Quality management in testing

Quality is a process of ensuring that all specified software processes have been properly executed.

Testing is a process of dynamically executing software after it is completed.

Quality Control involves the series of inspections, reviews, and tests used throughout the software process to ensure each work product meets the requirements placed upon it.

Quality Assurance consists of the auditing and reporting functions of management.

Quality Factors

We can define software quality in several ways that could, ideally, all tie together. Here are those ways:

  1. Satisfaction level - the degree to which a software product meets a user's needs and expectations.
  2. A software product's value relative to its various stakeholders and its competition.
    The extent to which a software product exhibits desired properties.
  3. The degree to which a software product works correctly in the environment it was designed for, without deviating from expected behavior.
  4. The effectiveness and correctness of the process employed in developing the software product.

The Cost of Quality

Does quality cost us anything and if so what? And how does that compare to the cost of not having quality? These are heady topics, indeed, for any organization that wants to produce satisfactory products and yet still keep a handle on things reduced development times and more dynamic release cycles of products.

There is some confusion about the business value of quality even outside the software development context. On the one hand, there are those who believe that it is economical to maximize quality.

Experiences in manufacturing fields relating to the cost and return-on-investment of quality improvements seems to suggest that there are diminishing returns to quality expenditures after a certain point.

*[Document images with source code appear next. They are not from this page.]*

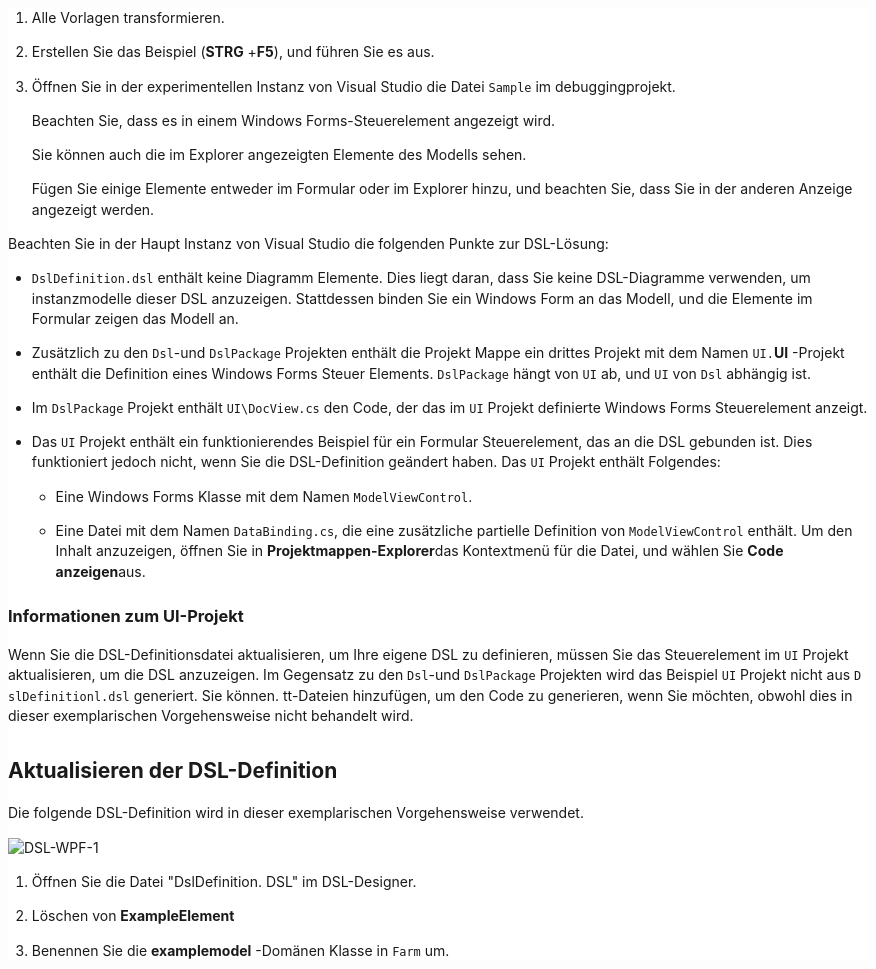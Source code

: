    1. Alle Vorlagen transformieren.

   2. Erstellen Sie das Beispiel (**STRG** +**F5**), und führen Sie es aus.

   3. Öffnen Sie in der experimentellen Instanz von Visual Studio die Datei `Sample` im debuggingprojekt.

        Beachten Sie, dass es in einem Windows Forms-Steuerelement angezeigt wird.

        Sie können auch die im Explorer angezeigten Elemente des Modells sehen.

        Fügen Sie einige Elemente entweder im Formular oder im Explorer hinzu, und beachten Sie, dass Sie in der anderen Anzeige angezeigt werden.

   Beachten Sie in der Haupt Instanz von Visual Studio die folgenden Punkte zur DSL-Lösung:

- `DslDefinition.dsl` enthält keine Diagramm Elemente. Dies liegt daran, dass Sie keine DSL-Diagramme verwenden, um instanzmodelle dieser DSL anzuzeigen. Stattdessen binden Sie ein Windows Form an das Modell, und die Elemente im Formular zeigen das Modell an.

- Zusätzlich zu den `Dsl`-und `DslPackage` Projekten enthält die Projekt Mappe ein drittes Projekt mit dem Namen `UI.`**UI** -Projekt enthält die Definition eines Windows Forms Steuer Elements. `DslPackage` hängt von `UI` ab, und `UI` von `Dsl` abhängig ist.

- Im `DslPackage` Projekt enthält `UI\DocView.cs` den Code, der das im `UI` Projekt definierte Windows Forms Steuerelement anzeigt.

- Das `UI` Projekt enthält ein funktionierendes Beispiel für ein Formular Steuerelement, das an die DSL gebunden ist. Dies funktioniert jedoch nicht, wenn Sie die DSL-Definition geändert haben. Das `UI` Projekt enthält Folgendes:

  - Eine Windows Forms Klasse mit dem Namen `ModelViewControl`.

  - Eine Datei mit dem Namen `DataBinding.cs`, die eine zusätzliche partielle Definition von `ModelViewControl` enthält. Um den Inhalt anzuzeigen, öffnen Sie in **Projektmappen-Explorer**das Kontextmenü für die Datei, und wählen Sie **Code anzeigen**aus.

### <a name="about-the-ui-project"></a>Informationen zum UI-Projekt

Wenn Sie die DSL-Definitionsdatei aktualisieren, um Ihre eigene DSL zu definieren, müssen Sie das Steuerelement im `UI` Projekt aktualisieren, um die DSL anzuzeigen. Im Gegensatz zu den `Dsl`-und `DslPackage` Projekten wird das Beispiel `UI` Projekt nicht aus `DslDefinitionl.dsl` generiert. Sie können. tt-Dateien hinzufügen, um den Code zu generieren, wenn Sie möchten, obwohl dies in dieser exemplarischen Vorgehensweise nicht behandelt wird.

## <a name="update-the-dsl-definition"></a>Aktualisieren der DSL-Definition

Die folgende DSL-Definition wird in dieser exemplarischen Vorgehensweise verwendet.

![DSL&#45;WPF&#45;1](../modeling/media/dsl-wpf-1.png)

1. Öffnen Sie die Datei "DslDefinition. DSL" im DSL-Designer.

2. Löschen von **ExampleElement**

3. Benennen Sie die **examplemodel** -Domänen Klasse in `Farm` um.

However, quality improvements can often result in quantifiable cost savings that outweigh the funds actually spent on the quality efforts. Regardless of which side of the fence you sit on, a main focus in qualitly management is how to make profitable decisions on quality expenditures.

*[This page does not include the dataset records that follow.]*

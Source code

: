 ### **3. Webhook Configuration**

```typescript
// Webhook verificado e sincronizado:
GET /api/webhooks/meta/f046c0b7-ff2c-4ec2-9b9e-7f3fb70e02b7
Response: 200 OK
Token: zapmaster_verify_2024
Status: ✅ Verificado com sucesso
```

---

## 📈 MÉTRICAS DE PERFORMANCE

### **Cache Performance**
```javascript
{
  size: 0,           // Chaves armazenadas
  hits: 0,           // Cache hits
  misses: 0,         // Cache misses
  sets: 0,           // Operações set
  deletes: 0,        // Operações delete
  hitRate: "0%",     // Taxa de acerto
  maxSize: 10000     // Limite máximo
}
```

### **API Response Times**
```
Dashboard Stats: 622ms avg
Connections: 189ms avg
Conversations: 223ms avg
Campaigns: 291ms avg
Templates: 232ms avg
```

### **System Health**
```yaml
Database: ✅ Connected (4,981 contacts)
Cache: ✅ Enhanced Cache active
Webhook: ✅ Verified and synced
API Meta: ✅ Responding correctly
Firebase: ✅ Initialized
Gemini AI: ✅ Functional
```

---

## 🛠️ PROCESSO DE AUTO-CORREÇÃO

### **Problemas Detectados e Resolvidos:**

This problem is particularly salient in software development due to limited empirical evidence on the economics of software quality. So the key is to focus on evaluating the cost of quality and return on quality. This usually requires metrics and in terms of software engineering economics context and beyond the scope of this general overview.

The cost of quality falls into three broad categories: prevention, appraisal, and failure. Prevention costs involve investments aimed at getting work done right the first time and preventing quality problems from ever coming up, at least insofar as possible.

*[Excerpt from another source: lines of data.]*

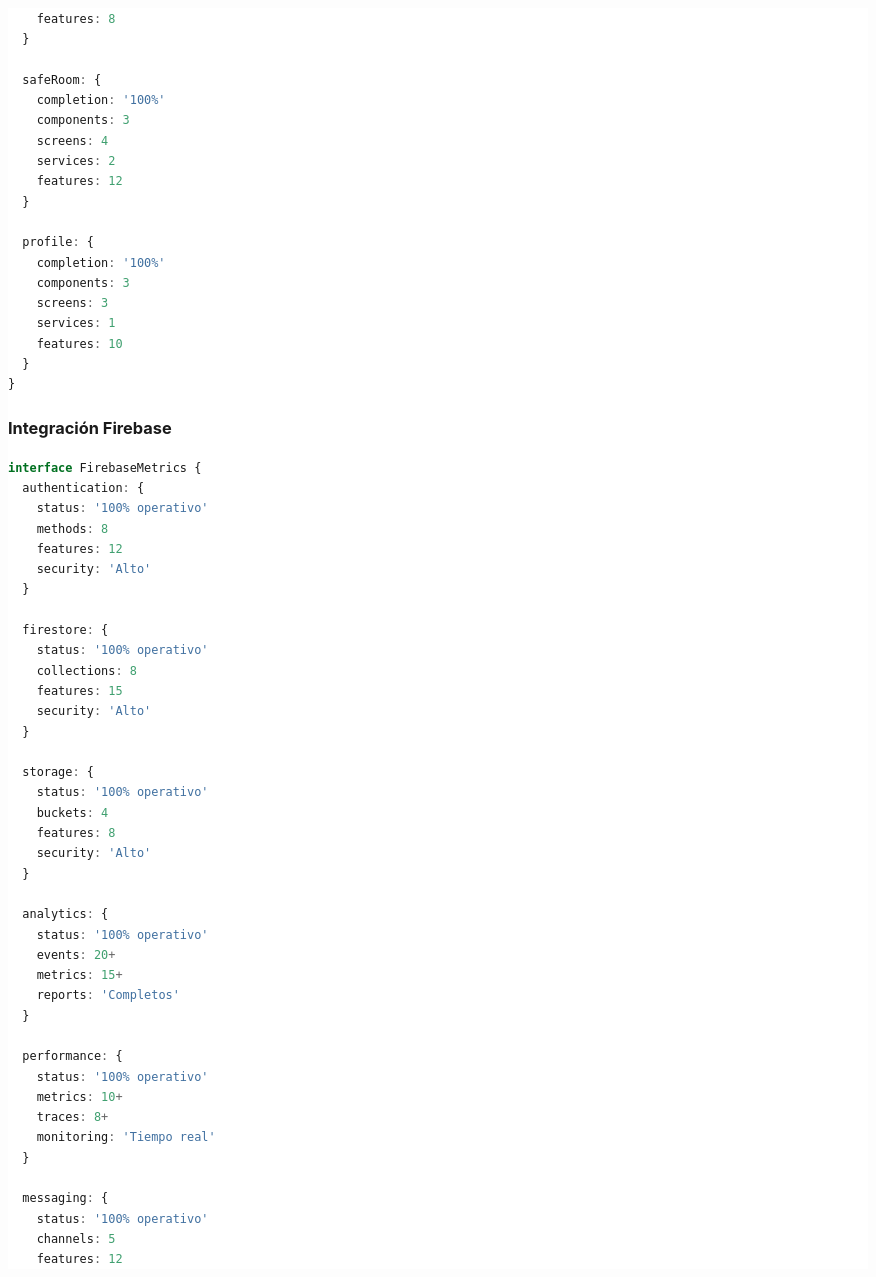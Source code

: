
 ```typescript
    features: 8
  }
  
  safeRoom: {
    completion: '100%'
    components: 3
    screens: 4
    services: 2
    features: 12
  }
  
  profile: {
    completion: '100%'
    components: 3
    screens: 3
    services: 1
    features: 10
  }
}
```

### Integración Firebase
```typescript
interface FirebaseMetrics {
  authentication: {
    status: '100% operativo'
    methods: 8
    features: 12
    security: 'Alto'
  }
  
  firestore: {
    status: '100% operativo'
    collections: 8
    features: 15
    security: 'Alto'
  }
  
  storage: {
    status: '100% operativo'
    buckets: 4
    features: 8
    security: 'Alto'
  }
  
  analytics: {
    status: '100% operativo'
    events: 20+
    metrics: 15+
    reports: 'Completos'
  }
  
  performance: {
    status: '100% operativo'
    metrics: 10+
    traces: 8+
    monitoring: 'Tiempo real'
  }
  
  messaging: {
    status: '100% operativo'
    channels: 5
    features: 12
```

Examples include training, new techniques and tools, methodologies, etc. This is a proactive approach that commends itself to defect prevention rather than defect correction and removes the idea of quality efforts essentially being reactive in efforts to "put out fires."

Appraisal costs involve all of the testing and control efforts to measure whether needed quality has been achieved to some predefined level. Failure costs are those incurred by the need to fix and recover from the quality problems that do arise. One of the aims of a Quality Assurance department is to measure these collective quality costs on an ongoing basis.